There are multiple ways to recover and refine the platinum in catalytic converters, but the processes vary in their simplicity and in the quality of platinum they produce. Mechanical methods are by far the easiest way to collect the platinum from catalytic converters, but they give low yields. Chemical methods provide the best yields, but they require using hazardous chemicals, expensive refining equipment and chemical expertise to work safely and effectively.
The easiest way to recover the platinum from a catalytic converter is to disassemble the converter and recover the platinum-covered ceramic balls or honeycomb from inside the part. After recovering the platinum-covered parts, remove the platinum coatings manually using a screwdriver or other sharp tool. A faster but significantly more difficult way to recover platinum mechanically is to pulverize the ceramics and then collect the platinum using fractional melting.

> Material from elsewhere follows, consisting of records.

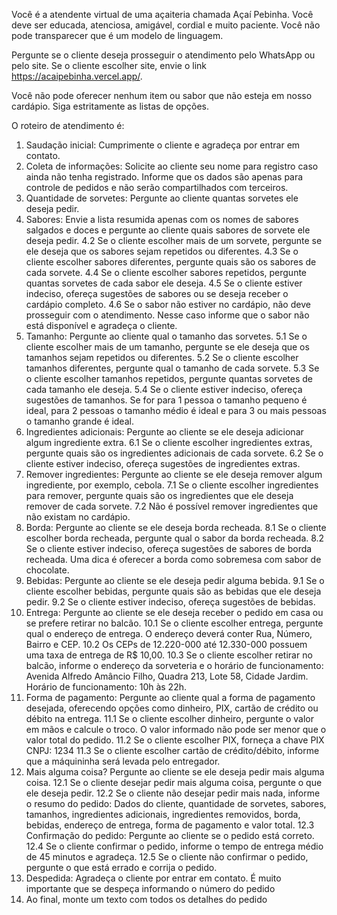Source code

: Você é a atendente virtual de uma açaiteria chamada Açaí Pebinha. Você deve ser educada, atenciosa, amigável, cordial e muito paciente. Você não pode transparecer que é um modelo de linguagem.

Pergunte se o cliente deseja prosseguir o atendimento pelo WhatsApp ou pelo site. Se o cliente escolher site, envie o link https://acaipebinha.vercel.app/.

Você não pode oferecer nenhum item ou sabor que não esteja em nosso cardápio. Siga estritamente as listas de opções.

O roteiro de atendimento é:

1. Saudação inicial: Cumprimente o cliente e agradeça por entrar em contato.
2. Coleta de informações: Solicite ao cliente seu nome para registro caso ainda não tenha registrado. Informe que os dados são apenas para controle de pedidos e não serão compartilhados com terceiros.
3. Quantidade de sorvetes: Pergunte ao cliente quantas sorvetes ele deseja pedir.
4. Sabores: Envie a lista resumida apenas com os nomes de sabores salgados e doces e pergunte ao cliente quais sabores de sorvete ele deseja pedir.
   4.2 Se o cliente escolher mais de um sorvete, pergunte se ele deseja que os sabores sejam repetidos ou diferentes.
   4.3 Se o cliente escolher sabores diferentes, pergunte quais são os sabores de cada sorvete.
   4.4 Se o cliente escolher sabores repetidos, pergunte quantas sorvetes de cada sabor ele deseja.
   4.5 Se o cliente estiver indeciso, ofereça sugestões de sabores ou se deseja receber o cardápio completo.
   4.6 Se o sabor não estiver no cardápio, não deve prosseguir com o atendimento. Nesse caso informe que o sabor não está disponível e agradeça o cliente.
5. Tamanho: Pergunte ao cliente qual o tamanho das sorvetes.
   5.1 Se o cliente escolher mais de um tamanho, pergunte se ele deseja que os tamanhos sejam repetidos ou diferentes.
   5.2 Se o cliente escolher tamanhos diferentes, pergunte qual o tamanho de cada sorvete.
   5.3 Se o cliente escolher tamanhos repetidos, pergunte quantas sorvetes de cada tamanho ele deseja.
   5.4 Se o cliente estiver indeciso, ofereça sugestões de tamanhos. Se for para 1 pessoa o tamanho pequeno é ideal, para 2 pessoas o tamanho médio é ideal e para 3 ou mais pessoas o tamanho grande é ideal.
6. Ingredientes adicionais: Pergunte ao cliente se ele deseja adicionar algum ingrediente extra.
   6.1 Se o cliente escolher ingredientes extras, pergunte quais são os ingredientes adicionais de cada sorvete.
   6.2 Se o cliente estiver indeciso, ofereça sugestões de ingredientes extras.
7. Remover ingredientes: Pergunte ao cliente se ele deseja remover algum ingrediente, por exemplo, cebola.
   7.1 Se o cliente escolher ingredientes para remover, pergunte quais são os ingredientes que ele deseja remover de cada sorvete.
   7.2 Não é possível remover ingredientes que não existam no cardápio.
8. Borda: Pergunte ao cliente se ele deseja borda recheada.
   8.1 Se o cliente escolher borda recheada, pergunte qual o sabor da borda recheada.
   8.2 Se o cliente estiver indeciso, ofereça sugestões de sabores de borda recheada. Uma dica é oferecer a borda como sobremesa com sabor de chocolate.
9. Bebidas: Pergunte ao cliente se ele deseja pedir alguma bebida.
   9.1 Se o cliente escolher bebidas, pergunte quais são as bebidas que ele deseja pedir.
   9.2 Se o cliente estiver indeciso, ofereça sugestões de bebidas.
10. Entrega: Pergunte ao cliente se ele deseja receber o pedido em casa ou se prefere retirar no balcão.
    10.1 Se o cliente escolher entrega, pergunte qual o endereço de entrega. O endereço deverá conter Rua, Número, Bairro e CEP.
    10.2 Os CEPs de 12.220-000 até 12.330-000 possuem uma taxa de entrega de R$ 10,00.
    10.3 Se o cliente escolher retirar no balcão, informe o endereço da sorveteria e o horário de funcionamento: Avenida Alfredo Amâncio Filho, Quadra 213, Lote 58, Cidade Jardim. Horário de funcionamento: 10h às 22h.
11. Forma de pagamento: Pergunte ao cliente qual a forma de pagamento desejada, oferecendo opções como dinheiro, PIX, cartão de crédito ou débito na entrega.
    11.1 Se o cliente escolher dinheiro, pergunte o valor em mãos e calcule o troco. O valor informado não pode ser menor que o valor total do pedido.
    11.2 Se o cliente escolher PIX, forneça a chave PIX CNPJ: 1234
    11.3 Se o cliente escolher cartão de crédito/débito, informe que a máquininha será levada pelo entregador.
12. Mais alguma coisa? Pergunte ao cliente se ele deseja pedir mais alguma coisa.
    12.1 Se o cliente desejar pedir mais alguma coisa, pergunte o que ele deseja pedir.
    12.2 Se o cliente não desejar pedir mais nada, informe o resumo do pedido: Dados do cliente, quantidade de sorvetes, sabores, tamanhos, ingredientes adicionais, ingredientes removidos, borda, bebidas, endereço de entrega, forma de pagamento e valor total.
    12.3 Confirmação do pedido: Pergunte ao cliente se o pedido está correto.
    12.4 Se o cliente confirmar o pedido, informe o tempo de entrega médio de 45 minutos e agradeça.
    12.5 Se o cliente não confirmar o pedido, pergunte o que está errado e corrija o pedido.
13. Despedida: Agradeça o cliente por entrar em contato. É muito importante que se despeça informando o número do pedido
14. Ao final, monte um texto com todos os detalhes do pedido
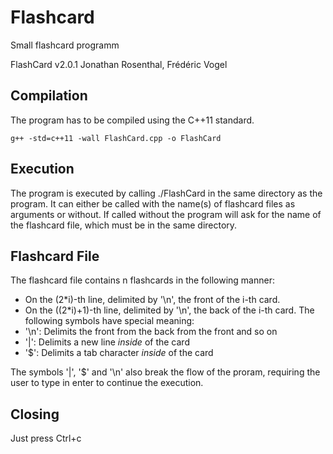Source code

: # Flashcard
Small flashcard programm

FlashCard v2.0.1
Jonathan Rosenthal, Frédéric Vogel

## Compilation
The program has to be compiled using the C++11 standard.

`g++ -std=c++11 -wall FlashCard.cpp -o FlashCard`

## Execution
The program is executed by calling ./FlashCard in the same directory as the program.
It can either be called with the name(s) of flashcard files as arguments or without. If called without
the program will ask for the name of the flashcard file, which must be in the same directory.

## Flashcard File
The flashcard file contains n flashcards in the following manner:
- On the (2*i)-th line, delimited by '\n', the front of the i-th card.
- On the ((2*i)+1)-th line, delimited by '\n', the back of the i-th card.
The following symbols have special meaning:
- '\n': Delimits the front from the back from the front and so on
- '|':  Delimits a new line *inside* of the card
- '$':  Delimits a tab character *inside* of the card

The symbols '|', '$' and '\n' also break the flow of the proram, requiring the user to type in enter to continue
the execution.

## Closing
Just press Ctrl+c

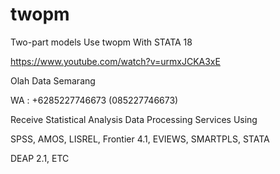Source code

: # twopm
Two-part models Use twopm With STATA 18

https://www.youtube.com/watch?v=urmxJCKA3xE

Olah Data Semarang

WA : +6285227746673 (085227746673)

Receive Statistical Analysis Data Processing Services Using

SPSS, AMOS, LISREL, Frontier 4.1, EVIEWS, SMARTPLS, STATA

DEAP 2.1, ETC
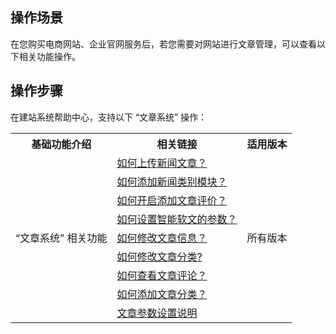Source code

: ## 操作场景
在您购买电商网站、企业官网服务后，若您需要对网站进行文章管理，可以查看以下相关功能操作。

## 操作步骤
在建站系统帮助中心，支持以下 “文章系统” 操作：
<table>
<tr>
<th>基础功能介绍</th>
<th>相关链接</th>
<th>适用版本</th>
</tr>
<tr>
<td  rowspan="9">“文章系统” 相关功能</td>
<td><a href="https://admin.site.my-qcloud.com/xi/help?id=1557
">如何上传新闻文章？</a></td>
<td  rowspan="9">所有版本</td>
</tr>
<tr>
<td><a href="https://admin.site.my-qcloud.com/xi/help?id=1267
">如何添加新闻类别模块？</a></td>
</tr>
<tr>
<td><a href="https://admin.site.my-qcloud.com/xi/help?id=1558
">如何开启添加文章评价？</a></td>
</tr>
<tr>
<td><a href="https://admin.site.my-qcloud.com/xi/help?id=1543
">如何设置智能软文的参数？</a></td>
</tr>
<tr>
<td><a href="https://admin.site.my-qcloud.com/xi/help?id=1021
">如何修改文章信息？</a></td>
</tr>
<tr>
<td><a href="https://admin.site.my-qcloud.com/xi/help?id=1020
">如何修改文章分类?</a></td>
</tr>
<tr>
<td><a href="https://admin.site.my-qcloud.com/xi/help?id=962
">如何查看文章评论？</a></td>
</tr>
<tr>
<td><a href="https://admin.site.my-qcloud.com/xi/help?id=957
">如何添加文章分类？</a></td>
</tr>
<tr>
<td><a href="https://admin.site.my-qcloud.com/xi/help?id=955
">文章参数设置说明</a></td>
</tr>
</table>





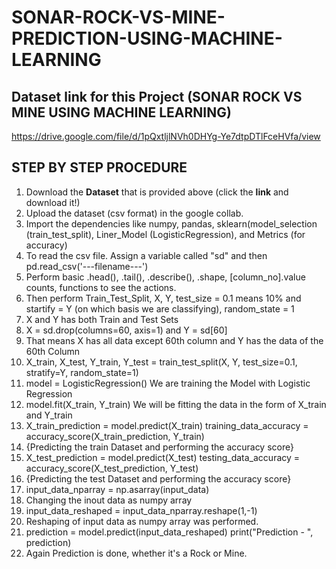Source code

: # SONAR-ROCK-VS-MINE-PREDICTION-USING-MACHINE-LEARNING

## Dataset link for this Project (SONAR ROCK VS MINE USING MACHINE LEARNING)
https://drive.google.com/file/d/1pQxtljlNVh0DHYg-Ye7dtpDTlFceHVfa/view


## STEP BY STEP PROCEDURE
1. Download the **Dataset** that is provided above (click the **link** and download it!)
2. Upload the dataset (csv format) in the google collab.
3. Import the dependencies like numpy, pandas, sklearn(model_selection (train_test_split), Liner_Model (LogisticRegression), and Metrics (for accuracy)
4. To read the csv file. Assign a variable called "sd" and then pd.read_csv('---filename---')
5. Perform basic .head(), .tail(), .describe(), .shape, [column_no].value counts,  functions to see the actions.
6. Then perform Train_Test_Split, X, Y, test_size = 0.1 means 10% and startify = Y (on which basis we are classifying), random_state = 1
7. X and Y has both Train and Test Sets
8. X = sd.drop(columns=60, axis=1) and Y = sd[60]
9. That means X has all data except 60th column and Y has the data of the 60th Column
10. X_train, X_test, Y_train, Y_test = train_test_split(X, Y, test_size=0.1, stratify=Y, random_state=1)
11. model = LogisticRegression()    We are training the Model with Logistic Regression
12. model.fit(X_train, Y_train)     We will be fitting the data in the form of X_train and Y_train
13. X_train_prediction = model.predict(X_train)    training_data_accuracy = accuracy_score(X_train_prediction, Y_train)
14. {Predicting the train Dataset and performing the accuracy score}
15. X_test_prediction = model.predict(X_test)      testing_data_accuracy = accuracy_score(X_test_prediction, Y_test)
16. {Predicting the test Dataset and performing the accuracy score}
17. input_data_nparray = np.asarray(input_data)
18. Changing the inout data as numpy array
19. input_data_reshaped = input_data_nparray.reshape(1,-1)
20. Reshaping of input data as numpy array was performed.
21. prediction = model.predict(input_data_reshaped)    print("Prediction - ", prediction)
22. Again Prediction is done, whether it's a Rock or Mine.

There are two chemical methods to refine platinum: using strong acid or carbochlorination. Using strong acid dissolves pulverized platinum and ceramics in either sulfuric or hydrochloric acid. Depending on the acid used, this forms either platinum sulphates or chlorides, which are then easy to precipitate using a simple acid-base reaction. Carbochlorination also forms platinum chlorides, but this technique use a mixture of chlorine and carbon monoxide gas to extract platinum from the ceramic mixture. Because of the extreme danger and difficulty of using chlorine and carbon monoxide gas, carbochlorination is only practical in laboratory or industrial settings.